The “Architecture of Yugoslavia” exhibition was organized by the Architecture Section of the Yugoslav Society of Engineers and Technicians. While many architects from all the republics of the federation participated in the preparation, the final editing was done by the Slovene architect Edvard Ravnikar, who was also the exhibition curator and author of the introductory text to the catalogue. The material covered the presentation of buildings, but also the organization of the state with the emphasis on modernization, vernacular architecture (interpreted as influenced by the east and west), the landscape, folk customs, etc. In short, architecture was the context in which modern technology and folklore, east and west, intertwined.[10]
Ravnikar, conceived of architecture as the foundation for culture and space as an artistic category, interpreted spatial compositions and structures as originating their modern form entwined with local craftsmanship, materials and forms. The exhibition presented several renovation projects and broader urban concepts that indicated social inclusion, while at the same time revealing the architects' sensitivity and attention for specific local conditions.
Yugoslavia was at the time a non-aligned country, whose conditions of political engagement relied on societal ownership of land and a self-managed economy after much property had been nationalized. This kind of information was, of course, not presented in the exhibition, which is why Ravnikar's commentary, not printed in the catalogue, is significant. He presented the cultural heritage developed under the influence of the West and East as those which architects had adapted, transformed and supplemented in accordance with the new conditions and as the basis of work for the future. He linked the achievements in the field of production of space to the efforts made to improve people's conditions, which expressed the progress made owing to the revolution in society, the economy and cultural life, emphasizing his regret that he had not been able to present the results of the economy at the venue as a basis for the general development of socialism.[11]
The endeavors of Slovenian architects within the UIA were bound with organizing their autonomous activities in Yugoslavia and the establishment of the Association of Architects of Slovenia. In the first post-war years, architecture was understood as a basic construction activity.

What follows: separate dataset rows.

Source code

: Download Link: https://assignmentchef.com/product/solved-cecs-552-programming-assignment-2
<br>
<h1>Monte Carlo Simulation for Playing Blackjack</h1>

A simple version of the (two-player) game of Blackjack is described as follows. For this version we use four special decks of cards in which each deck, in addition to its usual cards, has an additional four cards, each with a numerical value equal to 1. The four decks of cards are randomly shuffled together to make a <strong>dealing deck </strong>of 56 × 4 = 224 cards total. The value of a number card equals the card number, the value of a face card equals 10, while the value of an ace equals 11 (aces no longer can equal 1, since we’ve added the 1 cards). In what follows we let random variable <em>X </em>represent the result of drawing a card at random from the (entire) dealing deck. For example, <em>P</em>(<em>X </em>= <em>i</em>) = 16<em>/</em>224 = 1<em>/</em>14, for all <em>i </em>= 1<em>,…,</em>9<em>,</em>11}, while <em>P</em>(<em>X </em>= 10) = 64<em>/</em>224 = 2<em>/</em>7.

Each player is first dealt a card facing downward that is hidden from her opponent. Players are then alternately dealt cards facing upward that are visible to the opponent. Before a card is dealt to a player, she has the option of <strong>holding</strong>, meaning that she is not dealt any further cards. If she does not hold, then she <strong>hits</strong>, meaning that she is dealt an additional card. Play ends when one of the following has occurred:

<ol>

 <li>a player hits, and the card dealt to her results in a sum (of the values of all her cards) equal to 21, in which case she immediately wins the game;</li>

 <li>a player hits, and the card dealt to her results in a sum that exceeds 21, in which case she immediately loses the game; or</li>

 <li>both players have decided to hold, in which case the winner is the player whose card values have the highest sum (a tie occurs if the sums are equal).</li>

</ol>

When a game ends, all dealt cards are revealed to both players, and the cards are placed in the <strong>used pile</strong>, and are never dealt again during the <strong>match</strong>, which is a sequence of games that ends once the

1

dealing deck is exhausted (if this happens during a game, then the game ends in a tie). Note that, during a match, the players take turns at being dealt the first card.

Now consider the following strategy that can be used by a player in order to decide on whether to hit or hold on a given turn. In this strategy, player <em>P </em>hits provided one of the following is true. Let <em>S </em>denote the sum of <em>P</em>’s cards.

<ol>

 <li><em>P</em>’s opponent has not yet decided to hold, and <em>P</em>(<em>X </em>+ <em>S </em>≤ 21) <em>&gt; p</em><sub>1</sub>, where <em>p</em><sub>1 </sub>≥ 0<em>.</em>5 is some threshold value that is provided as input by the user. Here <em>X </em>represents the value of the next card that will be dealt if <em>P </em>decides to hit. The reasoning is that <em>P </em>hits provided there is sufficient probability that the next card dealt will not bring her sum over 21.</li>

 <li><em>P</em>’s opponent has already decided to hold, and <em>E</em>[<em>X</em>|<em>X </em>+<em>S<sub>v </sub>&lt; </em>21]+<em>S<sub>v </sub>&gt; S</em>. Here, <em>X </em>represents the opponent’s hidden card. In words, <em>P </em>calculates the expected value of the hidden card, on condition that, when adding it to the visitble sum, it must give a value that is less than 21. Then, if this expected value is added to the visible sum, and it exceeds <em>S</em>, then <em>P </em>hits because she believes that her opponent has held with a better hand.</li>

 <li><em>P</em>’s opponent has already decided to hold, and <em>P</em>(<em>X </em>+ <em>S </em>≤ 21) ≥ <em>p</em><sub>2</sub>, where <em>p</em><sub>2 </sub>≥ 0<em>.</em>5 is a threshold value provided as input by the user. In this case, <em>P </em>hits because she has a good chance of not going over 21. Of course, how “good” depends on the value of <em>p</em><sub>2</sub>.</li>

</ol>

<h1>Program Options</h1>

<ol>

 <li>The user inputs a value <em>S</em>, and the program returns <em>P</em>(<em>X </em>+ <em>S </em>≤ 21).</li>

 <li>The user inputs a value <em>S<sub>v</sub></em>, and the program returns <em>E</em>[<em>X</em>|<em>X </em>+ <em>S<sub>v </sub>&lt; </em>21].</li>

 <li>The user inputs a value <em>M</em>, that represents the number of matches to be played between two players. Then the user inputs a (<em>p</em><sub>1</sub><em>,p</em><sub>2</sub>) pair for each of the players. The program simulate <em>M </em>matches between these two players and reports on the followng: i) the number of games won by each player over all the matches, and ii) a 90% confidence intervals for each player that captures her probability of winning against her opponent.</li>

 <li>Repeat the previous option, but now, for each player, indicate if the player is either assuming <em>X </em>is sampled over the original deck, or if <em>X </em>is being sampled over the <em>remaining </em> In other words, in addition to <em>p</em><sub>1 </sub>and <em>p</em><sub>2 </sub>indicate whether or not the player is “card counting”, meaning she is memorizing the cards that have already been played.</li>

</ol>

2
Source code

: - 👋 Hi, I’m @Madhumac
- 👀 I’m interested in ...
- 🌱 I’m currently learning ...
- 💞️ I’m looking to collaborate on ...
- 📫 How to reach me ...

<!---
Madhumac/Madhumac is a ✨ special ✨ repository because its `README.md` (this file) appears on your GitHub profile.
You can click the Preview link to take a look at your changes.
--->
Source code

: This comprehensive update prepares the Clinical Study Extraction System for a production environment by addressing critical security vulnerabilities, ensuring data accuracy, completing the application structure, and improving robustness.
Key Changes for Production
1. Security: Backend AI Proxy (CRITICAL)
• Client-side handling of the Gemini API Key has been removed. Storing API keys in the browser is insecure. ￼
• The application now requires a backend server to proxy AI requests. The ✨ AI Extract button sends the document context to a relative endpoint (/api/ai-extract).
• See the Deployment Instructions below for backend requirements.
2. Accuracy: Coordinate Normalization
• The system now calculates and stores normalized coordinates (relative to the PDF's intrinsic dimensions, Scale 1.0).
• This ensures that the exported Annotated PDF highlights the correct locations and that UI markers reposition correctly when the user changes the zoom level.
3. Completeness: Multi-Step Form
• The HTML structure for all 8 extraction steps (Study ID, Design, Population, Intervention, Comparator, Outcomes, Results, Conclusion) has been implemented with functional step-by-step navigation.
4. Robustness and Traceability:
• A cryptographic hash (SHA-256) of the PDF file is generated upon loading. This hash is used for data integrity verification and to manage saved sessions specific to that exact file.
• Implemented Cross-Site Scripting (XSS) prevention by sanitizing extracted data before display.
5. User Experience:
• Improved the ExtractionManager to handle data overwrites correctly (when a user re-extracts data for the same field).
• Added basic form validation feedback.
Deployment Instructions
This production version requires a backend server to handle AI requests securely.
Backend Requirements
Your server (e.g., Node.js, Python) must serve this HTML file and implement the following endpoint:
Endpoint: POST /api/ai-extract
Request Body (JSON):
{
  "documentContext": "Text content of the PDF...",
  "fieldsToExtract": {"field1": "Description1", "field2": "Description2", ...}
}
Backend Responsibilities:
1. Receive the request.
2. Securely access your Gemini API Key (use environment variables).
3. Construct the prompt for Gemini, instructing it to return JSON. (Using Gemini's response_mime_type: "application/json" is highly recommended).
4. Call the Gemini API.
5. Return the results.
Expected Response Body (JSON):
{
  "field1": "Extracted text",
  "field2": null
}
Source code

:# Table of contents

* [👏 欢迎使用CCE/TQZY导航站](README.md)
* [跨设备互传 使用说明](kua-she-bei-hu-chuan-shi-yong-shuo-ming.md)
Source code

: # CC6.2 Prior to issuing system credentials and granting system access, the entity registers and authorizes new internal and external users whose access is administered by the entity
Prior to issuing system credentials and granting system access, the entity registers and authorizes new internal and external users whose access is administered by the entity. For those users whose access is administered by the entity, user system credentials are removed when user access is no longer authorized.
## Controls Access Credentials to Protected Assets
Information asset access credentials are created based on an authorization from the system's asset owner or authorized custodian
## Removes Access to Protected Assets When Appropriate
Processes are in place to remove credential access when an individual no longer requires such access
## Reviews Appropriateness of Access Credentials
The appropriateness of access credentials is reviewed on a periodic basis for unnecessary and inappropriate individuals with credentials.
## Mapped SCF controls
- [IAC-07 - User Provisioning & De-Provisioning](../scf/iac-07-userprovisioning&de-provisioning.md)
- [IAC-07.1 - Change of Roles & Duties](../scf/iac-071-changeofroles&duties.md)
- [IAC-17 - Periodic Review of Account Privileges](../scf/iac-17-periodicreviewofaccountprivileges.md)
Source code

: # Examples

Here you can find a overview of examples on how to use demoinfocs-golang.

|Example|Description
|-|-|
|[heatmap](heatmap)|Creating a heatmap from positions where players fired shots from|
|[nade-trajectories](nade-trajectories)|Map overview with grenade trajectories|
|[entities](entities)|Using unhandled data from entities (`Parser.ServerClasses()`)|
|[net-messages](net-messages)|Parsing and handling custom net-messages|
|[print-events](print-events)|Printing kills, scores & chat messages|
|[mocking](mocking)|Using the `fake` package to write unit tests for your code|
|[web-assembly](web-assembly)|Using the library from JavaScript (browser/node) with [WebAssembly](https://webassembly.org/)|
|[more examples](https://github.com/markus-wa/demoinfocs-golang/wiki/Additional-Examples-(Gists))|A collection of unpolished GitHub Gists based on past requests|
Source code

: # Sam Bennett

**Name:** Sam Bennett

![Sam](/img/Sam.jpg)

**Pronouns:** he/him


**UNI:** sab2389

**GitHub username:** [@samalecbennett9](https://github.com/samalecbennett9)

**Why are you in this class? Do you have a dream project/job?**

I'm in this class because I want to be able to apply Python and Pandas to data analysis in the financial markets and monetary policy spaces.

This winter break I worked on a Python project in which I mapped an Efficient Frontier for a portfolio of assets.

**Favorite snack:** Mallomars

Ravnikar, however, argued that architecture was not just about building functional volumes, but the artistic engagement with space, which was intrinsically linked to culture and social reality.[12] Without such an accompanying text on architecture, society, economy, and technology, the exhibition had a much different impact on the audience. Architectural form was, ironically, excluded from its relationship to the context it co-shaped and became attached to other themes that prevailed in the congress, such as Mediterranean space, urban morphology, horizontal density, the adaptation of architecture to different climate conditions and addressing the need for identity and social inclusion. This was interesting for many other architects who were involved in the architectural design of European cities, including several CIAM members. Among them Alberto Libera, who was at that time working on the reconstructions of the Tuscolano area in Rome.[13]
Another notable architect and the official reporter at the 1951 UIA congress, was Michel Ecochard. Ever since the 1930s architects in Morocco were confronted with the problem of the mass migration of people from rural areas to industrialized cities, which led to the construction of improvised settlements (Bidonvilles). Ecochard, who headed the Service de l'Urbanisme (Urban Planning Service) at the time, worked to restructure the areas and housing estates buildings by using new technologies. The development strategies were incomplete at the time and did not address the pressing social issues adequately. For the French authorities, the Moroccan population after the war became, above all, a new, cheap labor force with which to modernize the country, precisely because of internal migration and simultaneously because of the unstable economic situation in Europe.[14]
Ecochard nonetheless adapted the design of buildings to the specific ways of life of local cultures, thus contributing to the development of different architectural typologies for different populations; yet, these same typologies were, again ironically, based on existing definitions of cultural and racial differences and consequently the production of space embodied them. The latter led to the spatial organization of housing and urban plans in the 1950s, which divided the Moroccan population according to religion (Jews and Muslims) and Europeans as a single category according to different classes. Factory workers were, for example, separated from the ‘upper-class’ population.[15]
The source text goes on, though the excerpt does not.